La contaminación por lindano en el río Gállego provoca reacciones en las formaciones políticas y entre los agentes sociales. En este caso, en Izquierda Unida (IU), la eurodiputada Ángela Vallina, califica un asunto de “extrema gravedad” que puede implicar el incumplimiento de hasta cuatro directivas europeas que regulan la calidad y el estado de las aguas.

Por ello, este miércoles trasladaba al Europarlamento una solicitud de información para conocer “si las medidas de control en el Gállego cumplen correctamente la normativa europea y si se está garantizando la sanidad y calidad del agua de consumo humano con que se abastecen las 23 poblaciones que toman aguas del río para su red de suministro (Latas, Latre, Anzánigo, Santa Eulalia de Gállego, Erés, Biscarrués, Ardisa, Tormos, Piedratajada, Puendeluna, Marracos, Gurrea de Gállego, El Temple, Valsalada, Almudévar, San Jorge, Alcalá de Gurrea, Artasona, Zuera, San Mateo de Gállego, Las Lomas del Gállego, Villanueva de Gállego y El Zorongo)”.

El grupo parlamentario IU Aragón, que califica la situación como “alarmante”, trasladaba su preocupación a su grupo en el Parlamento Europeo, quien, a través de Ángela Vallina, ha preguntado a la CE si va a exigir un estudio epidemiológico.

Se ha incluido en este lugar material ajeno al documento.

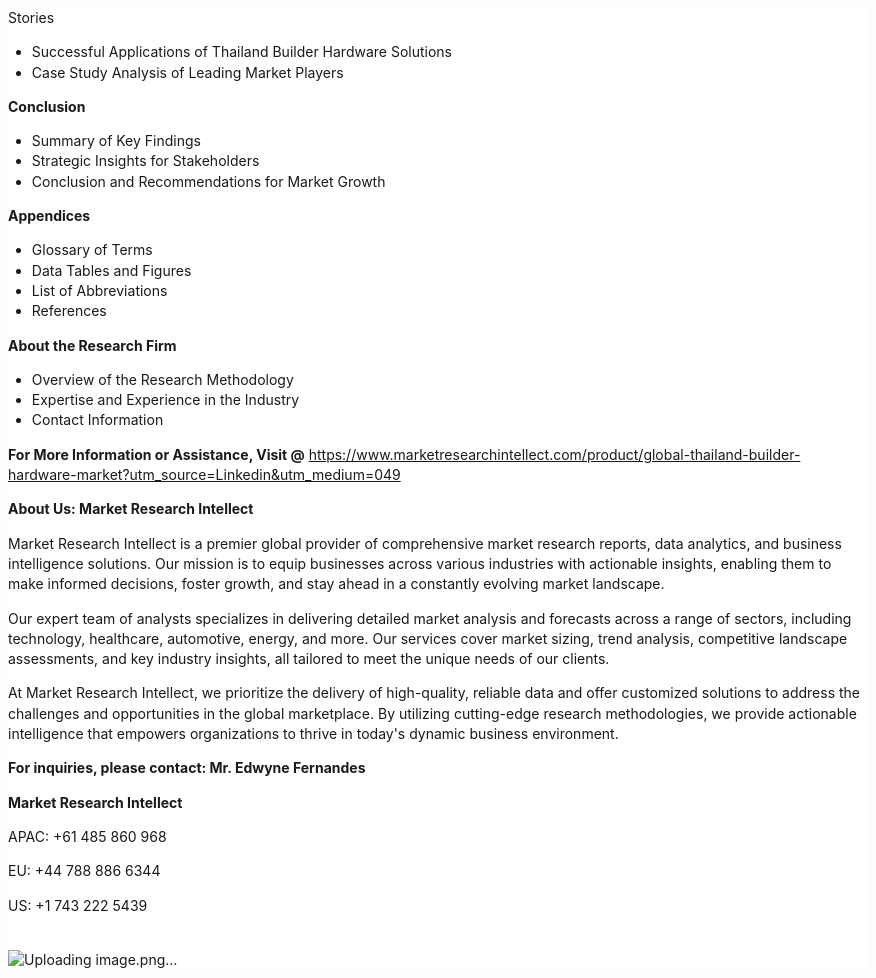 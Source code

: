 Stories</strong></p><ul><li>Successful Applications of Thailand Builder Hardware Solutions</li><li>Case Study Analysis of Leading Market Players</li></ul><p><strong>Conclusion</strong></p><ul><li>Summary of Key Findings</li><li>Strategic Insights for Stakeholders</li><li>Conclusion and Recommendations for Market Growth</li></ul><p><strong>Appendices</strong></p><ul><li>Glossary of Terms</li><li>Data Tables and Figures</li><li>List of Abbreviations</li><li>References</li></ul><p><strong>About the Research Firm</strong></p><ul><li>Overview of the Research Methodology</li><li>Expertise and Experience in the Industry</li><li>Contact Information</li></ul></div><div class="article-main__content" data-test-id="publishing-text-block"><p><span class="font-[700]"><strong>For More Information or Assistance, Visit @</strong>&nbsp;<a href="https://www.marketresearchintellect.com/product/global-thailand-builder-hardware-market?utm_source=Linkedin&utm_medium=049">https://www.marketresearchintellect.com/product/global-thailand-builder-hardware-market?utm_source=Linkedin&utm_medium=049</a></span></p><p><strong>About Us: Market Research Intellect</strong></p><p>Market Research Intellect is a premier global provider of comprehensive market research reports, data analytics, and business intelligence solutions. Our mission is to equip businesses across various industries with actionable insights, enabling them to make informed decisions, foster growth, and stay ahead in a constantly evolving market landscape.</p><p>Our expert team of analysts specializes in delivering detailed market analysis and forecasts across a range of sectors, including technology, healthcare, automotive, energy, and more. Our services cover market sizing, trend analysis, competitive landscape assessments, and key industry insights, all tailored to meet the unique needs of our clients.</p><p>At Market Research Intellect, we prioritize the delivery of high-quality, reliable data and offer customized solutions to address the challenges and opportunities in the global marketplace. By utilizing cutting-edge research methodologies, we provide actionable intelligence that empowers organizations to thrive in today's dynamic business environment.</p><p><strong>For inquiries, please contact: Mr. Edwyne Fernandes</strong></p><p><strong>Market Research Intellect</strong></p><p>APAC: +61 485 860 968</p><p>EU: +44 788 886 6344</p><p>US: +1 743 222 5439</p></div><div class="article-main__content" data-test-id="publishing-text-block">&nbsp;</div>
![Uploading image.png…]()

“El peligro para la salud pública es más que evidente tras la prohibición a los vecinos de estos municipios de beber agua del grifo y a esto hay que añadir el peligro para la flora y fauna, para el ecosistema y para los cultivos que son regados por las mismas”, señala el portavoz de Medio Ambiente de IU en las Cortes, Miguel Aso, para recordar que “el Gállego vierte sus aguas al río Ebro y este desemboca en una zona protegida, el Delta”.

Además, Izquierda Unida se suma a las voces que protestan por la falta de información ante lo sucedido. Por una parte, este aumento considerable de los niveles de este insecticida tóxico detectados coincide con los trabajos para el desmantelamiento del vertedero de Bailín y, por otra, el Gobierno de Aragón lo achaca a las tormentas de hace unas semanas.